The simple answer is, I wouldn’t be, because I am OLD. In fact, at our “dignified” adults’ table, Steve and I were the oldest by several years. And as I pondered the whole wedding phenomenon I realized that at 47, I am in fact solidly in that generation that is giving the wedding, rather than having the wedding. Never mind that I’ve been on the participation “team” for years, as a singer. Never mind that my own children, as teenagers, had better be many years from their own weddings…I’m solidly, undeniably, in the older generation now. You know, the ones that did the Electric Slide and Macarena unironically, slightly after the Earth cooled. Like, when they came out the first time…

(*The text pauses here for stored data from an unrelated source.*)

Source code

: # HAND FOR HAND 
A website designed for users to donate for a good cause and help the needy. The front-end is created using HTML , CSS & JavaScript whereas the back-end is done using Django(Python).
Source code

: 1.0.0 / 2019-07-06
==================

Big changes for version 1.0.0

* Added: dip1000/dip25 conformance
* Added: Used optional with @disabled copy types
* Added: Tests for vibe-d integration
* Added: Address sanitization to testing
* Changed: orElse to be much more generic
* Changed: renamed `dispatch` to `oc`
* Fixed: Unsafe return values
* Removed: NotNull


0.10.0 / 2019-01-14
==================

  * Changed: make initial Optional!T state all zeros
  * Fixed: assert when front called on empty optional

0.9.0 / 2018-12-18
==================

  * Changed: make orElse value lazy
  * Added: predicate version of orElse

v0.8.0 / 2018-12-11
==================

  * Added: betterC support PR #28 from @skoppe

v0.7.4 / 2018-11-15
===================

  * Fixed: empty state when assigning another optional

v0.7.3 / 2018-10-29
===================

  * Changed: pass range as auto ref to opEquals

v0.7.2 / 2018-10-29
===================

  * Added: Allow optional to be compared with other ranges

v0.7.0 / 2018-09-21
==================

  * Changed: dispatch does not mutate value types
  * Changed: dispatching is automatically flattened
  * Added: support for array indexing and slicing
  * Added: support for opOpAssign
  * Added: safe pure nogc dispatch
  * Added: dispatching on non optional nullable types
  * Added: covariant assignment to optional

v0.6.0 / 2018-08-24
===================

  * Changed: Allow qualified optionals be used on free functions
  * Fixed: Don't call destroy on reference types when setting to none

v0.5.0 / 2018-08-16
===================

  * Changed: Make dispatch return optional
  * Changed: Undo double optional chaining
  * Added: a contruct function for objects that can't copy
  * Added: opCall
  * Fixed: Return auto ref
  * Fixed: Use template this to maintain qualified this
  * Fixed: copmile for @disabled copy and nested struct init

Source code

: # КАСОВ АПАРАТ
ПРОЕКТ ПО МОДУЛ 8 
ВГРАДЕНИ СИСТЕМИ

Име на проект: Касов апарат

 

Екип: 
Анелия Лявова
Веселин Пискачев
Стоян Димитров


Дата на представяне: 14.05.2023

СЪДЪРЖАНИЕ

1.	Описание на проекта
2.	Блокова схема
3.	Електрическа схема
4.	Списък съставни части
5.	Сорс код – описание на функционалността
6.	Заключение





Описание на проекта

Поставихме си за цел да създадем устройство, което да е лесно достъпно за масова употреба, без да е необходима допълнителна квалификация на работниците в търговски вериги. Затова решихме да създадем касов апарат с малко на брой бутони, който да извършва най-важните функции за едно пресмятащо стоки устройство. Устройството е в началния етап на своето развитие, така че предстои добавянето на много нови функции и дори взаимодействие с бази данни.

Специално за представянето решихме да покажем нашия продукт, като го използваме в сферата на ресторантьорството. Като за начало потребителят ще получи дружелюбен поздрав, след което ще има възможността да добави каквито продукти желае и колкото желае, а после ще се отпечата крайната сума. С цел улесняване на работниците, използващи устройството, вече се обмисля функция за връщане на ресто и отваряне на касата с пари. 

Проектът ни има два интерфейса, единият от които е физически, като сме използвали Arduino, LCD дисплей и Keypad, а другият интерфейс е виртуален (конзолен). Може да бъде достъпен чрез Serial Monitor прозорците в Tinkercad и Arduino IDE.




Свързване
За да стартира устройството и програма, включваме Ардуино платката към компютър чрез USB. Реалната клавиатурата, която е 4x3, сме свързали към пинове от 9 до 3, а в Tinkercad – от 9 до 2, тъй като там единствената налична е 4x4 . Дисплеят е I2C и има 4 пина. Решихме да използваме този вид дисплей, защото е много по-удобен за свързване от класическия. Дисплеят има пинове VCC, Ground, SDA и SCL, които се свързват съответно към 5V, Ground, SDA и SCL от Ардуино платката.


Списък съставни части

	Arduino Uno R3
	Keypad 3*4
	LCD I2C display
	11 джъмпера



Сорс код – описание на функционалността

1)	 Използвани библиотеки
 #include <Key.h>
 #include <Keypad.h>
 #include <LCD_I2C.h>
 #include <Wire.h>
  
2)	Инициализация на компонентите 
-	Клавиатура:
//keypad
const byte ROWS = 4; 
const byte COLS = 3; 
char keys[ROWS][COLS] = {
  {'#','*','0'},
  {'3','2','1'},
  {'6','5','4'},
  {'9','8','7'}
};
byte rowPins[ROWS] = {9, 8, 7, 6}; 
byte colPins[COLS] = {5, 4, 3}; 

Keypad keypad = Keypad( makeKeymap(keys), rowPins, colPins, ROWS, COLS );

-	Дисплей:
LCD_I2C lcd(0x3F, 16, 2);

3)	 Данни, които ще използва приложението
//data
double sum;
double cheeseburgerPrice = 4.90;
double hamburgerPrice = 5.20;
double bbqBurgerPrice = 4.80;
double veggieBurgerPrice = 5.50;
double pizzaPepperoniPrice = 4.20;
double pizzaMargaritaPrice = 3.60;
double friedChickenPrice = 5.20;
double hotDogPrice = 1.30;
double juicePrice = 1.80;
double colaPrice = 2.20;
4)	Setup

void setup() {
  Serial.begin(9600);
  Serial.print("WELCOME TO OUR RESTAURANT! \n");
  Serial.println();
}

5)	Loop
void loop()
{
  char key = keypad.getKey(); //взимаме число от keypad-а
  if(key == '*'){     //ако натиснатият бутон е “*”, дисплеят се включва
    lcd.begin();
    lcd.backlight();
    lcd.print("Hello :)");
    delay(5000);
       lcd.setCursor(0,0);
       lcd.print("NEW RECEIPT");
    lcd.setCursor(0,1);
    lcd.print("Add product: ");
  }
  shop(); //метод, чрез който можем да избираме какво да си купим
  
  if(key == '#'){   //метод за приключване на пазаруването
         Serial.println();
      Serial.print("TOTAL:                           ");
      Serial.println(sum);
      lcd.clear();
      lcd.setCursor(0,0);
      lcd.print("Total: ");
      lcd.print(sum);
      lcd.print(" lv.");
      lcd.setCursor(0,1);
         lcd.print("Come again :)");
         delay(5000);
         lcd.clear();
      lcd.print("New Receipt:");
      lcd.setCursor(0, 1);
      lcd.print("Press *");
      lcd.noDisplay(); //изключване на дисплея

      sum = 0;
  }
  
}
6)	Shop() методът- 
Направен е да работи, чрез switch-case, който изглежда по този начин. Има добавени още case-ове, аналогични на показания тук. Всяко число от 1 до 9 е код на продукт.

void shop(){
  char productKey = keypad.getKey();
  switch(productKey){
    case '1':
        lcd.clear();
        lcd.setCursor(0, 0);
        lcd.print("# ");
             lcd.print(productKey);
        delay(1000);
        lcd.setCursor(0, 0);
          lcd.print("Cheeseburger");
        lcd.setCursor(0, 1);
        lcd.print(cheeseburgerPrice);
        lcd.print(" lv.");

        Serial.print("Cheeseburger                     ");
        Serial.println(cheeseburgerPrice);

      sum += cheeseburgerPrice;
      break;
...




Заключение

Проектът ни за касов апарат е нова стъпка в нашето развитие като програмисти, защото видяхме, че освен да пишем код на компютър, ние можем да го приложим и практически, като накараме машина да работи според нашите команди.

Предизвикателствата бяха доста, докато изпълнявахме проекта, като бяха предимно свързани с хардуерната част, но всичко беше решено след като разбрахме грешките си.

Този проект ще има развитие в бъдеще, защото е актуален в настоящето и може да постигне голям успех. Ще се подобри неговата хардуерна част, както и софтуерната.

This is also apparent when we are at home now. Both kids would rather be out with their friends than with us, and because they’re teens, that is free-form hanging out, rather than play dates and plans. We don’t always know exactly where they are and exactly when they’re coming home. In fact, approximately 98% of the time I want to be in bed before they even get home. It’s a far cry from last year, when James was still in middle school and Celia was so sick.

We are also running full tilt into college visits, planning, and making up for lost time. This has mostly meant that Celia is trying to do as much as she possibly can, while also visiting every college she can, and getting the best grades she can. It’s a beautiful thing to watch, but also frustrating. We want her to slow down; we want her to take off. (She REALLY wants us to take off…) It is such a blessing to see her be able to do all that she wasn’t able to do last year. In fact, one of my friends who is herself a breast cancer survivor, mentioned one day, “Isn’t it weird how there’s a part of life that just starts up again like nothing ever happened?” The best thing would be if she goes forward without having cancer define her. But in a very real way it defines all of us, every day. I mean, I get her impatience completely. She saw firsthand how fleeting life can be. She has made friends who have had numerous relapses. She’s acquired the occasional gallows humor, too: “Geez, mom, of course the doctors and nurses think I look great. The last time they saw me I looked like I was dying.” So maybe it’s not such a bad thing to spend your wasted youth knowing that there’s no time to waste your youth.

And I am attempting to continue to write without a driving purpose. It’s telling (to me anyway) that I first set up this blog 3 years ago in response to people saying, “Your Facebook posts are funny! You ought to write a blog.” And then, without having a direct purpose, I had trouble writing. Caring Bridge was great because it was a good convergence of my needing to process and your needing to know stuff. I needed a way to get over that little voice in my brain that said, “Oh come on…who CARES about your life?” Well, cancer certainly did that for me.

I’ll post up on CB that this is going, and then? I’ll do my best to just write, and I’ll assume that I am a writer when I don’t feel the need to be asked to write. Or maybe that will mean I’m actually grown UP.